Fulacht fia, Kyle, Co. Tipperary
Co. Tipperary |
Settlement Sites
Sitting in a field of improved pasture in Kyle, County Tipperary, this ancient cooking site has the quietly compelling shape of something half-remembered.
The crescent form of the mound, roughly seventeen metres at its widest, is characteristic of the fulacht fia, a type of prehistoric outdoor cooking place found in considerable numbers across Ireland. The mound itself is composed of heat-shattered stone and dark, charcoal-rich soil, the accumulated debris of countless episodes of fire-lighting, stone-heating, and water-boiling. At the centre of the crescent sits the trough, approximately five metres across and nearly a metre deep in places, open to the south-southwest. The standard interpretation is that stones were heated in a nearby fire, then dropped into a water-filled trough to bring it rapidly to the boil. Repeated use fractured the stones, and the spent fragments were gradually piled to either side, forming the characteristic horseshoe shape still visible today.

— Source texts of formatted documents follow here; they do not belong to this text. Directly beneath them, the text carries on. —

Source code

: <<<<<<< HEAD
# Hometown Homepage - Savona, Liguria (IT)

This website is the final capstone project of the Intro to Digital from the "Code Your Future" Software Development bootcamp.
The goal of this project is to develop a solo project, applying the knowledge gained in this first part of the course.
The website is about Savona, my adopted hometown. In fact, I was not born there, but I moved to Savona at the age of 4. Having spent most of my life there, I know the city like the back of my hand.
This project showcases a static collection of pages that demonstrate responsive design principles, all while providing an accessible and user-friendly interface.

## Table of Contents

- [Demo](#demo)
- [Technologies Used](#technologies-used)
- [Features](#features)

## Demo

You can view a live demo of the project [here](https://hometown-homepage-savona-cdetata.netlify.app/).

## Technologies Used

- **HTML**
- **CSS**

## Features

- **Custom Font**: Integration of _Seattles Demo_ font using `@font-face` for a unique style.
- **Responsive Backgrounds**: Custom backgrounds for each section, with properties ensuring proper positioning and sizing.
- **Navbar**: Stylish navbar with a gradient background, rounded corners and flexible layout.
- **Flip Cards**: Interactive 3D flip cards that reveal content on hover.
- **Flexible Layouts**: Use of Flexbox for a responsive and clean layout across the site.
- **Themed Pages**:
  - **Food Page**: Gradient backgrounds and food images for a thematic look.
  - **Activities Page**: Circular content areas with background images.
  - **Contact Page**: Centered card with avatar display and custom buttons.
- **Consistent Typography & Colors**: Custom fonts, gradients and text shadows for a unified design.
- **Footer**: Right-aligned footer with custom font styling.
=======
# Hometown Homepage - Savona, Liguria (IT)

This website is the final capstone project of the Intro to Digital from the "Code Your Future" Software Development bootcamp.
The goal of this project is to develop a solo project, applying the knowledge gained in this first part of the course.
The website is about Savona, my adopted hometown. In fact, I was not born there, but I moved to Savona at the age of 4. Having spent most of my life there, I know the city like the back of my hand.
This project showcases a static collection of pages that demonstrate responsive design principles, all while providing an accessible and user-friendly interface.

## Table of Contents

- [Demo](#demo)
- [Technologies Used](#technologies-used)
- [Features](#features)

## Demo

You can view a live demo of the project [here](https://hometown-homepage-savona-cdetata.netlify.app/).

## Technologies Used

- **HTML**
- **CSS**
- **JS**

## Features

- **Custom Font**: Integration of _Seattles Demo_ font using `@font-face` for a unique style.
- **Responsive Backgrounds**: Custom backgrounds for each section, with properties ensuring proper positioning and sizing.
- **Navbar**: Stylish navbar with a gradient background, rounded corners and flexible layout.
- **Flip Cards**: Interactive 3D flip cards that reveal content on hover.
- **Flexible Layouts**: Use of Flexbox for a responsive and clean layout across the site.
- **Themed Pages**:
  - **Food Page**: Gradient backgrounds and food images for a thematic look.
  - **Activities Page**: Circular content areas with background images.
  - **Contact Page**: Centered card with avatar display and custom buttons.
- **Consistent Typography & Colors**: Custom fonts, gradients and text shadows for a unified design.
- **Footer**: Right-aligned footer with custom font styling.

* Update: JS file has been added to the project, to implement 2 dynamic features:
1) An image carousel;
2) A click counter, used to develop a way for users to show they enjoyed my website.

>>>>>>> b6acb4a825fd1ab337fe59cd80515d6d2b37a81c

The mound itself is well-preserved toward its northern rear, where it reaches a height of 0.7 metres and a width of just over nine metres, tapering as the arms extend outward. The eastern and southern sectors have been truncated by a field fence, so the original extent is not fully legible from ground level. Most fulachta fiadh date to the Bronze Age, broadly speaking the period from around 2000 to 600 BC, though some examples in Ireland extend beyond those boundaries. What gives this particular site an additional point of interest is local information suggesting that a natural spring lies close to the southeast, within the young forestry that now flanks the monument on two sides. Access to a reliable water source is considered essential to the functioning of these sites, and the proximity of a spring here fits neatly with what the archaeology of fulachta fiadh elsewhere consistently shows.